[What is being asked]
Exactly as written, transcribe the data from its opening line through the line containing "evaluation rules. When". Leave every picture out.

------ Exercise materials ------

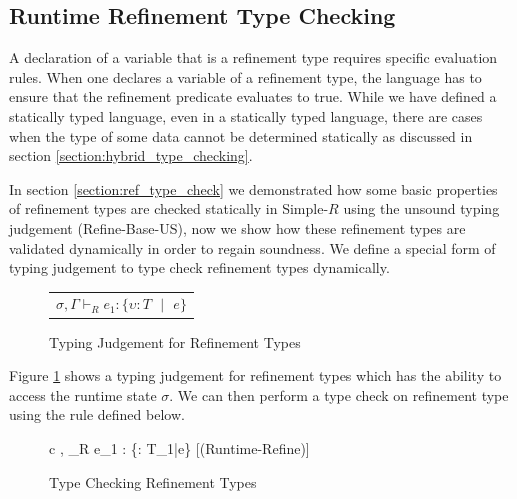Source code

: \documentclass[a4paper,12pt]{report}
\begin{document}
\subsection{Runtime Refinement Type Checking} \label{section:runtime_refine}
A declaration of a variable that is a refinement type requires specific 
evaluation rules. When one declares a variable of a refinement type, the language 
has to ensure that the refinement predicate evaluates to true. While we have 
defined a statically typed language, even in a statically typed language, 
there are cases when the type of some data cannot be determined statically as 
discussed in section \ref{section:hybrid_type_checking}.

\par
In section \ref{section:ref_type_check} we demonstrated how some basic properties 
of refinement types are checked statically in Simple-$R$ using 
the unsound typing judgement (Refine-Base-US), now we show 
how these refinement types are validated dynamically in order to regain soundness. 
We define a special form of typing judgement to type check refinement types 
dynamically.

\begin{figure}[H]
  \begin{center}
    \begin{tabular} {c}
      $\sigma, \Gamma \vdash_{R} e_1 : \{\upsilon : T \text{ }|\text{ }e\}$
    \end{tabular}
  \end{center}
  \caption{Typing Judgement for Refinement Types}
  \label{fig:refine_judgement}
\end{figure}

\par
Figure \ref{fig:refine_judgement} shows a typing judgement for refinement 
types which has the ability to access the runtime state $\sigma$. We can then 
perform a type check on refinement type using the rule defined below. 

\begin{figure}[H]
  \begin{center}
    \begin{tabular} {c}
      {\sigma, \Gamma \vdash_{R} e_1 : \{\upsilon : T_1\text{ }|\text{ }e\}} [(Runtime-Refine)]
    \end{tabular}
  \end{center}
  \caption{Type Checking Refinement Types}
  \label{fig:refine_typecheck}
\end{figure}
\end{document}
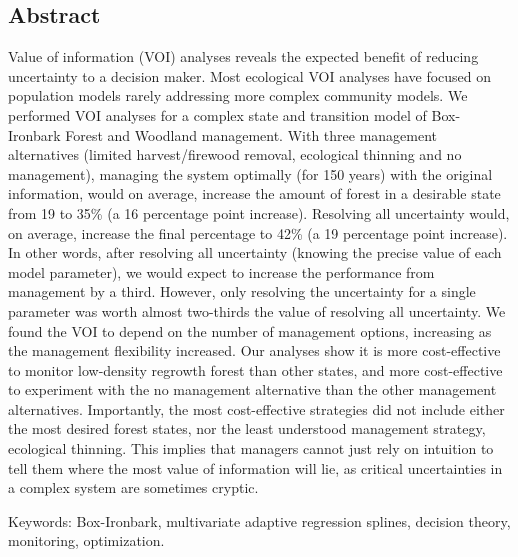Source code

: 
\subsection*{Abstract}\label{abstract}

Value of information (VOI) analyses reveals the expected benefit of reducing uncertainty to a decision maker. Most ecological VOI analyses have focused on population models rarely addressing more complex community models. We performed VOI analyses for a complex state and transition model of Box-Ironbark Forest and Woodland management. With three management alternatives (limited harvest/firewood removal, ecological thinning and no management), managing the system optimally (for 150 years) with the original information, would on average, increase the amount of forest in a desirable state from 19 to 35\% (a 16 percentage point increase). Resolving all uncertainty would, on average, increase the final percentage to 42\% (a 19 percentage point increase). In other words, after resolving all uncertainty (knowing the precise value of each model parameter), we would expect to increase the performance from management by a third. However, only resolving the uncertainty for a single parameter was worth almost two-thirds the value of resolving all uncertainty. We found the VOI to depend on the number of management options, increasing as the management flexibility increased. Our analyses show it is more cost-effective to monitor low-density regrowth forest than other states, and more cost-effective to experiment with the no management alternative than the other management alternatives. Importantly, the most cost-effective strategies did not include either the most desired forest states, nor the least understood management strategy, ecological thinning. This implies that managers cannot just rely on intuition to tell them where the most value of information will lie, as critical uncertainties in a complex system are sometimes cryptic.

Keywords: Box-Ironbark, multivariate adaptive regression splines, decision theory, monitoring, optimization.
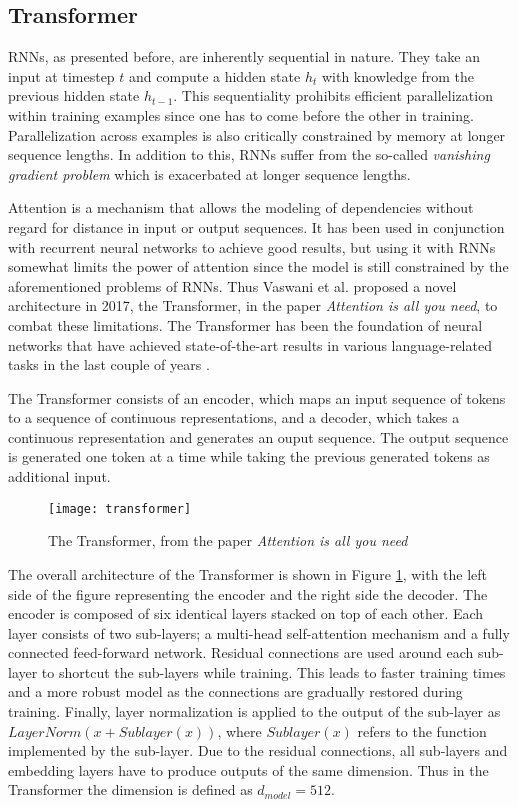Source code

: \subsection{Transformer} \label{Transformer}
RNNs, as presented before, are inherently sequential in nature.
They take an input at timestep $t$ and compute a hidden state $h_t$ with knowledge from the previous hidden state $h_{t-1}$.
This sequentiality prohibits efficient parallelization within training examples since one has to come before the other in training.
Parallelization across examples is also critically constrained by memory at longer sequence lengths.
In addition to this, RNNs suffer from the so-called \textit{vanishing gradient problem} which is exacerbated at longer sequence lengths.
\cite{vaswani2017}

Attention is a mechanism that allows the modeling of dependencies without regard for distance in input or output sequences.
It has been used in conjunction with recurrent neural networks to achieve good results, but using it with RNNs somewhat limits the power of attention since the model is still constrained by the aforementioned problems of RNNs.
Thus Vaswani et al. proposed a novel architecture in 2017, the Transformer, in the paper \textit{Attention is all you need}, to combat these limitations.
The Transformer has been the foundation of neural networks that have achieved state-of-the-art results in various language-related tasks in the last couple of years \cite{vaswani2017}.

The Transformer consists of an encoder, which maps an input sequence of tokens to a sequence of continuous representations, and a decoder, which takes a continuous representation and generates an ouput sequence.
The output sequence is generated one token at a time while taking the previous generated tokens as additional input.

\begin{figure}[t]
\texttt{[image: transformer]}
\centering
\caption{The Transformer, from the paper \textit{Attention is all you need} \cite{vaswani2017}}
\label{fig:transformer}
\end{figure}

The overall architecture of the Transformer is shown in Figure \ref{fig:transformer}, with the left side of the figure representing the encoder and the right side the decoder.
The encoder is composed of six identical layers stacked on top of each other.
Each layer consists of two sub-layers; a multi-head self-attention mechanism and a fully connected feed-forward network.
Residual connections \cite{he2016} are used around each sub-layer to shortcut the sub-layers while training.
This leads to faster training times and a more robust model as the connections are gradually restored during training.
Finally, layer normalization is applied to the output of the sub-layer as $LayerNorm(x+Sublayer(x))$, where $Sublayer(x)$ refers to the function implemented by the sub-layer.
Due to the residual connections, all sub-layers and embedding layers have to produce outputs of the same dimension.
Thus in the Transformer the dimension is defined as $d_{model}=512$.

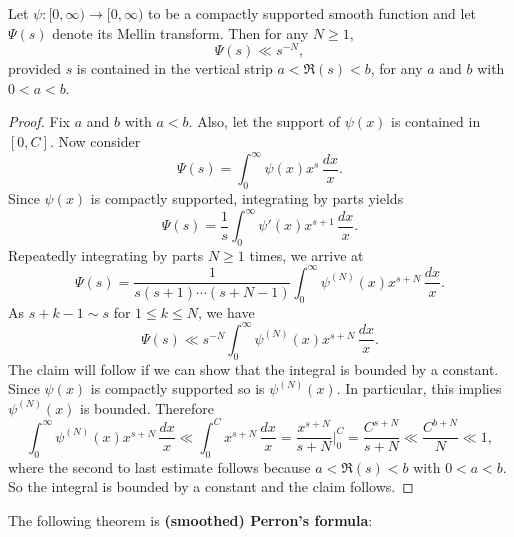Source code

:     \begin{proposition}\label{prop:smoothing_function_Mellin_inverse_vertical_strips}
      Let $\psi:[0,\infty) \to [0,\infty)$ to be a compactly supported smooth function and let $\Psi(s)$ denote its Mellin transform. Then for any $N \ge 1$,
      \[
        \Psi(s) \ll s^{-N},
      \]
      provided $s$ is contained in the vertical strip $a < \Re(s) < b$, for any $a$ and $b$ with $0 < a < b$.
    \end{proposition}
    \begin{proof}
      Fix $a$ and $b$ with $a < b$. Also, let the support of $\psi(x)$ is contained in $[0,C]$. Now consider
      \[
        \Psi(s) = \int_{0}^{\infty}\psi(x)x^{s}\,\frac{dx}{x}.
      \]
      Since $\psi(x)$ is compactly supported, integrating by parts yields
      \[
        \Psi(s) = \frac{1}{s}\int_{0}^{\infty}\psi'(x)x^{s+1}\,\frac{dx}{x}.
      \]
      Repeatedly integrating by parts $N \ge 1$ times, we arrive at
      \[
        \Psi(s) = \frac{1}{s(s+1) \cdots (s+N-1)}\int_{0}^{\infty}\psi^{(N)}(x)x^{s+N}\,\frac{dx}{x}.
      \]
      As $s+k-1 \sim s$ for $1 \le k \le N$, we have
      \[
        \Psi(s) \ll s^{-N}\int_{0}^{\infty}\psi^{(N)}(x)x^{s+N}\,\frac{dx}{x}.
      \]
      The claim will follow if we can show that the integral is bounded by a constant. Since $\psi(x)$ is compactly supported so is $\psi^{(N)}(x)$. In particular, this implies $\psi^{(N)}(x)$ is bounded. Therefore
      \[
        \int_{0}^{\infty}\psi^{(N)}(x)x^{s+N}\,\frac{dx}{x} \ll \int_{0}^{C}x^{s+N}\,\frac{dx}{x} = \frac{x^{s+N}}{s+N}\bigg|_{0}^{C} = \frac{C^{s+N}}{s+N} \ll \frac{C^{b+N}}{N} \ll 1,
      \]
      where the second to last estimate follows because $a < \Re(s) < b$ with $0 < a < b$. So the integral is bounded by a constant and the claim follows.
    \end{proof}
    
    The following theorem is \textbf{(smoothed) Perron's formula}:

------

[Output below]
Source code

: \documentclass[a4paper,12pt]{report}
\begin{document}
\subsection{Runtime Refinement Type Checking} \label{section:runtime_refine}
A declaration of a variable that is a refinement type requires specific 
evaluation rules. When one declares a variable of a refinement type, the language 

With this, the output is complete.